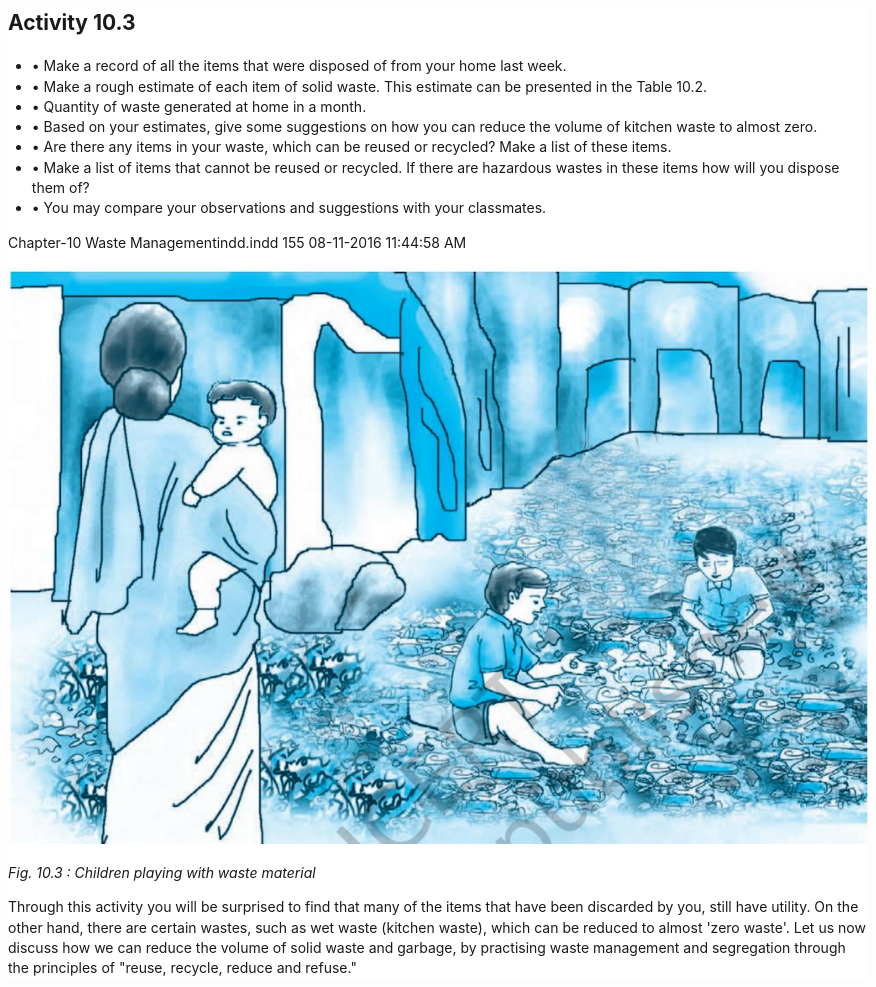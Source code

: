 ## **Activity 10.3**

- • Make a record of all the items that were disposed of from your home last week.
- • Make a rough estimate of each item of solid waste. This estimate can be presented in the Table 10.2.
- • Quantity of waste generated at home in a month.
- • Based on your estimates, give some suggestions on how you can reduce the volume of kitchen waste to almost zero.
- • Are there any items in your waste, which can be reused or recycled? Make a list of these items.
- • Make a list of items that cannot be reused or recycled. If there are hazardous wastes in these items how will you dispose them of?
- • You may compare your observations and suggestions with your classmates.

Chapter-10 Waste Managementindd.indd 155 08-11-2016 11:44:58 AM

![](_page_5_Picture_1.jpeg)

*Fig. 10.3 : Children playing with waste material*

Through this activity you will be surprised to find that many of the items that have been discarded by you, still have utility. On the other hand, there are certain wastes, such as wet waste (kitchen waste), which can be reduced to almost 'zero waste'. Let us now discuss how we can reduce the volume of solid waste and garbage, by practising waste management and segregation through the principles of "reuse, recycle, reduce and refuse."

# # # # # # #

Exact copy, no pictures: write out all the records above.

Source code

: ## **Activity 10.3**

- • Make a record of all the items that were disposed of from your home last week.
- • Make a rough estimate of each item of solid waste. This estimate can be presented in the Table 10.2.
- • Quantity of waste generated at home in a month.
- • Based on your estimates, give some suggestions on how you can reduce the volume of kitchen waste to almost zero.
- • Are there any items in your waste, which can be reused or recycled? Make a list of these items.
- • Make a list of items that cannot be reused or recycled. If there are hazardous wastes in these items how will you dispose them of?
- • You may compare your observations and suggestions with your classmates.

Chapter-10 Waste Managementindd.indd 155 08-11-2016 11:44:58 AM

![](_page_5_Picture_1.jpeg)

*Fig. 10.3 : Children playing with waste material*

Through this activity you will be surprised to find that many of the items that have been discarded by you, still have utility. On the other hand, there are certain wastes, such as wet waste (kitchen waste), which can be reduced to almost 'zero waste'. Let us now discuss how we can reduce the volume of solid waste and garbage, by practising waste management and segregation through the principles of "reuse, recycle, reduce and refuse."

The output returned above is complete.